Reading is to the mind what push ups are to the upper body and core. If you can do it, there has to be benefit.

wonderingwhy's avatar

Well, if they suffer from Alzheimer’s there are types (or perhaps it’s once one reaches a particular stage) that prevent them from remembering what they just read so, at least with that/at that point, reading would probably prove more frustrating/pointless than helpful.

You might want to try having them dictate a short story or something similar. I’m thinking I remember reading that in relation to the above, where that was still possible for (some) people suffering that particular effect and would obviously be a creative outlet.

gailcalled's avatar

Muy mother suffered from senlle dementia for the last four years of her life. It was curious; she read and enjoyed the paper every morning and she always had several novels going, from the inhouse library in her staged living facility.

She spend many hours reading these books, but couldn’t remember the stories. After several weeks had passed she often checked out the same books.

She seemed marginally savvy about the news. Ditto for watching it on TV. It kept her engrossed during the broadcast. Afterwards, there was no memory.

I used to try to imagine what it must have been like. Certainly over the years, I have forgotten that I had seen some movies or read some books but I had nothing like the fog that she wandered through.

Jeruba's avatar

I don’t see how it can hurt. Under those circumstances “waste of time” seems like an odd concept. What else would be a better way for a person in that condition to spend time? If reading is possible and comfortable and satisfying, then why not read?

gailcalled's avatar

^^^ Exactly.

filmfann's avatar

One of my teachers died last year. In his obituary, the family mentioned that he had Alzheimer’s, and that he did the New York Times crossword every day. I felt they were trying to send a message that such activities are not a solution, but I am with @Jeruba. Any kind of activity has to have some benefit, even if it is just to fill the day.

JLeslie's avatar

If they enjoy reading I don’t see why anyone would want to prevent them from doing it. Even if they forget it all two minutes later.

Buttonstc's avatar

For several years I was a live-in caregiver for an elderly couple with different types and degrees of dementia.

The gentleman had no short term memory but his reasoning skills and thought processes still intact. He generally read the paper in late afternoon and into immediately preceeding dinner as had been his lifelong habit.

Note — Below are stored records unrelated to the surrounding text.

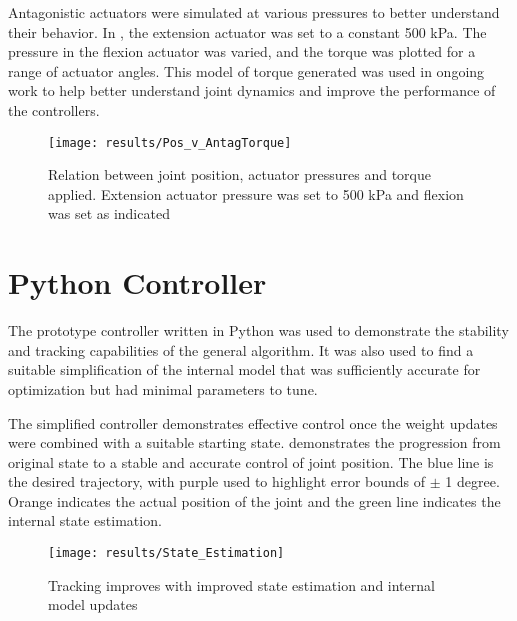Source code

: 
Antagonistic actuators were simulated at various pressures to better understand
their behavior. In , the extension
actuator was set to a constant 500 kPa. The pressure in the flexion actuator was
varied, and the torque was plotted for a range of actuator angles. This model of
torque generated was used in ongoing work to help better understand joint
dynamics and improve the performance of the controllers.

\begin{figure}
\centering
\texttt{[image: results/Pos\_v\_AntagTorque]}
\caption{Relation between joint position, actuator pressures and
torque applied. Extension actuator pressure was set to 500 kPa and flexion was
set as indicated}
\label{fig:AntagonisticPressureTorque}
\end{figure}

\section{Python Controller}

The prototype controller written in Python was used to demonstrate the stability
and tracking capabilities of the general algorithm. It was also used to find a
suitable simplification of the internal model that was sufficiently accurate for
optimization but had minimal parameters to tune.



The simplified controller demonstrates effective control once the weight updates
were combined with a suitable starting state. 
demonstrates the progression from original state to a stable and accurate
control of joint position. The blue line is the desired trajectory, with purple
used to highlight error bounds of $\pm$ 1 degree. Orange indicates the actual
position of the joint and the green line indicates the internal state
estimation.

\begin{figure}
\centering
\texttt{[image: results/State\_Estimation]}
\caption{Tracking improves with improved state estimation and internal model
updates}
\label{fig:SimplifiedTracking}
\end{figure}

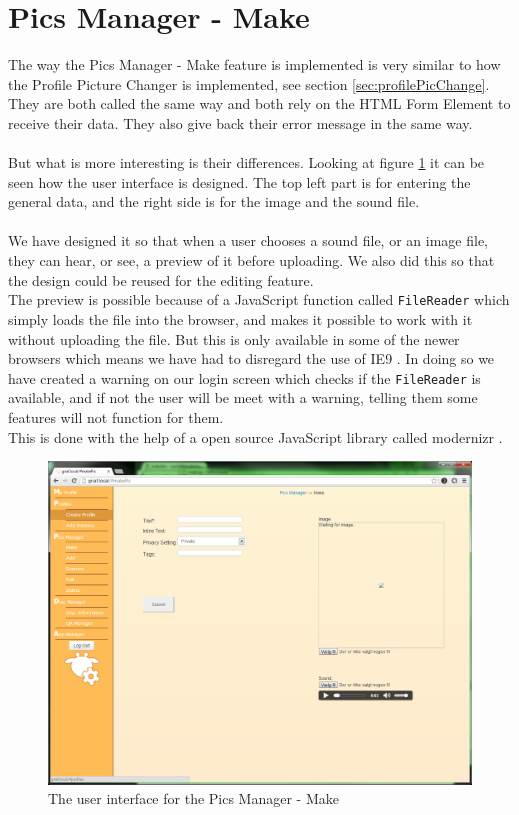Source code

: \section{Pics Manager - Make}
The way the Pics Manager - Make feature is implemented is very similar to how the Profile Picture Changer is implemented, see section \ref{sec:profilePicChange}.\\
They are both called the same way and both rely on the HTML Form Element to receive their data. They also give back their error message in the same way.\\
\\
But what is more interesting is their differences. Looking at figure \ref{fig:picsManagerMake} it can be seen how the user interface is designed. The top left part is for entering the general data, and the right side is for the image and the sound file.\\
\\
We have designed it so that when a user chooses a sound file, or an image file, they can hear, or see, a preview of it before uploading. We also did this so that the design could be reused for the editing feature.\\
The preview is possible because of a JavaScript function called \texttt{FileReader} which simply loads the file into the browser, and makes it possible to work with it without uploading the file. But this is only available in some of the newer browsers which means we have had to disregard the use of IE9 \citep{canIUse}. In doing so we have created a warning on our login screen which checks if the \texttt{FileReader} is available, and if not the user will be meet with a warning, telling them some features will not function for them.\\
This is done with the help of a open source JavaScript library called modernizr \citep{modernizr}.
\\
\begin{figure}[htbp]
	\centering
		\includegraphics[width=1\textwidth]{images/picsManagerMake.png}
	\caption{The user interface for the Pics Manager - Make}
	\label{fig:picsManagerMake}
\end{figure}

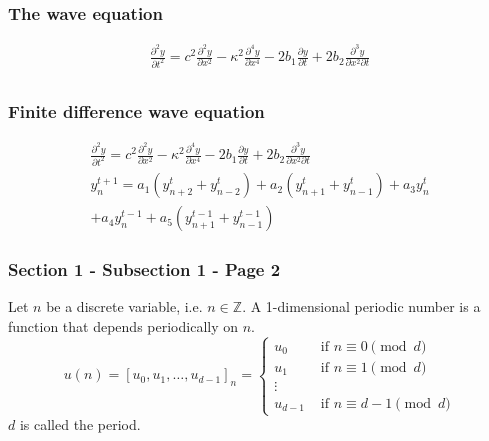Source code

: \documentclass{beamer}
\newcommand{\field}[1]{\mathbb{#1}}
\newcommand{\Zset}{\field{Z}}
\begin{document}
\begin{frame}\frametitle{The wave equation}
	\begin{gather*}
	\frac{\partial^2 y}{\partial t^2} = c^2\frac{\partial^2 y}{\partial x^2}-\kappa^2\frac{\partial^4y}{\partial x^4}-2b_1\frac{\partial y}{\partial t} + 2b_2 \frac{\partial^3y}{\partial x^2\partial t}\\
\end{gather*}
\end{frame}

\begin{frame}\frametitle{Finite difference wave equation}
	\begin{gather*}
	\frac{\partial^2 y}{\partial t^2} = c^2\frac{\partial^2 y}{\partial x^2}-\kappa^2\frac{\partial^4y}{\partial x^4}-2b_1\frac{\partial y}{\partial t} + 2b_2 \frac{\partial^3y}{\partial x^2\partial t}\\
y_n^{t+1} = a_1\left(y_{n+2}^t+y_{n-2}^t\right)+a_2\left(y_{n+1}^t+y_{n-1}^t\right)+a_3y_n^t\\
+a_4y_n^{t-1}+a_5\left(y_{n+1}^{t-1}+y_{n-1}^{t-1}\right)
\end{gather*}
\end{frame}






\begin{frame}\frametitle{Section 1 - Subsection 1 - Page 2}
	\begin{definition}
		Let $n$ be a discrete variable, i.e. $n\in\Zset$.
		A 1-dimensional periodic number is a function that depends periodically on $n$.
		$$
		u(n)=
		[u_0,u_1,\ldots,u_{d-1}]_n=
		\begin{cases}
			u_0 & \mbox{ if $n\equiv 0 \pmod d$} \\
			u_1 & \mbox{ if $n\equiv 1 \pmod d$} \\
			\vdots \\
			u_{d-1} & \mbox{ if $n\equiv d-1 \pmod d$}
		\end{cases}
		$$
		$d$ is called the period.
	\end{definition}
\end{frame}
\end{document}
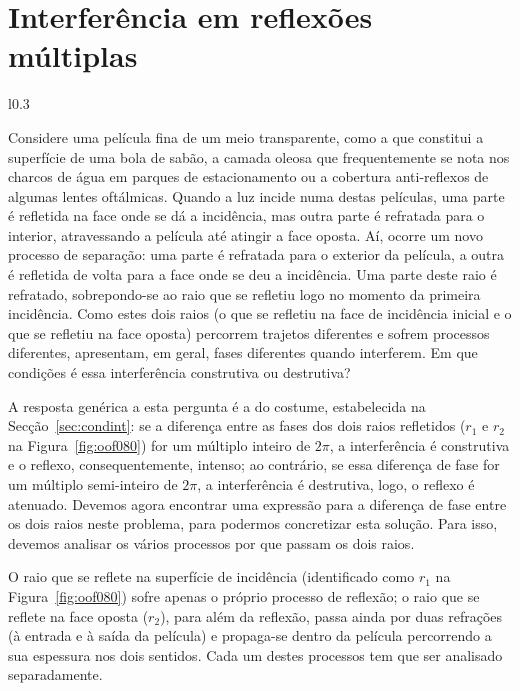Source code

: \section{Interferência em reflexões múltiplas}
\begin{wrapfigure}[10]{l}{0.3\textwidth}
    {\centering
        \caption{Interferência em reflexões múltiplas\label{fig:oof080}}

    }
\end{wrapfigure}
Considere uma película fina de um meio transparente, como a que constitui a
superfície de uma bola de sabão, a camada oleosa que frequentemente se nota nos
charcos de água em parques de estacionamento ou a cobertura anti-reflexos de
algumas lentes oftálmicas. Quando a luz incide numa destas películas, uma parte
é refletida na face onde se dá a incidência, mas outra parte é refratada para o
interior, atravessando a película até atingir a face oposta. Aí, ocorre um novo
processo de separação: uma parte é refratada para o exterior da película, a
outra é refletida de volta para a face onde se deu a incidência. Uma parte deste
raio é refratado, sobrepondo-se ao raio que se refletiu logo no momento da
primeira incidência. Como estes dois raios (o que se refletiu na face de
incidência inicial e o que se refletiu na face oposta) percorrem trajetos
diferentes e sofrem processos diferentes, apresentam, em geral, fases diferentes
quando interferem. Em que condições é essa interferência construtiva ou
destrutiva?

A resposta genérica a esta pergunta é a do costume, estabelecida na
Secção~\ref{sec:condint}: se a diferença entre as fases dos dois raios
refletidos ($r_1$ e $r_2$ na Figura~\ref{fig:oof080}) for um múltiplo inteiro de
$2\pi$, a interferência é construtiva e o reflexo, consequentemente, intenso; ao
contrário, se essa diferença de fase for um múltiplo semi-inteiro de $2\pi$, a
interferência é destrutiva, logo, o reflexo é atenuado. Devemos agora encontrar
uma expressão para a diferença de fase entre os dois raios neste problema, para
podermos concretizar esta solução. Para isso, devemos analisar os vários
processos por que passam os dois raios.

O raio que se reflete na superfície de incidência (identificado como $r_1$ na
Figura~\ref{fig:oof080}) sofre apenas o próprio processo de reflexão; o raio que
se reflete na face oposta ($r_2$), para além da reflexão, passa ainda por duas
refrações (à entrada e à saída da película) e propaga-se dentro da película
percorrendo a sua espessura nos dois sentidos. Cada um destes processos tem que
ser analisado separadamente.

During dinner time he would often bring up various bits of national or international news gleaned from his reading for brief conversation during dinner. And then several minutes later he would bring up the exact same subject for conversation (obviously forgetting it had just been discussed). And this could happen three or four times in a row. But at least it provided a few moments of interesting conversation and kept him engaged with others and the world around him.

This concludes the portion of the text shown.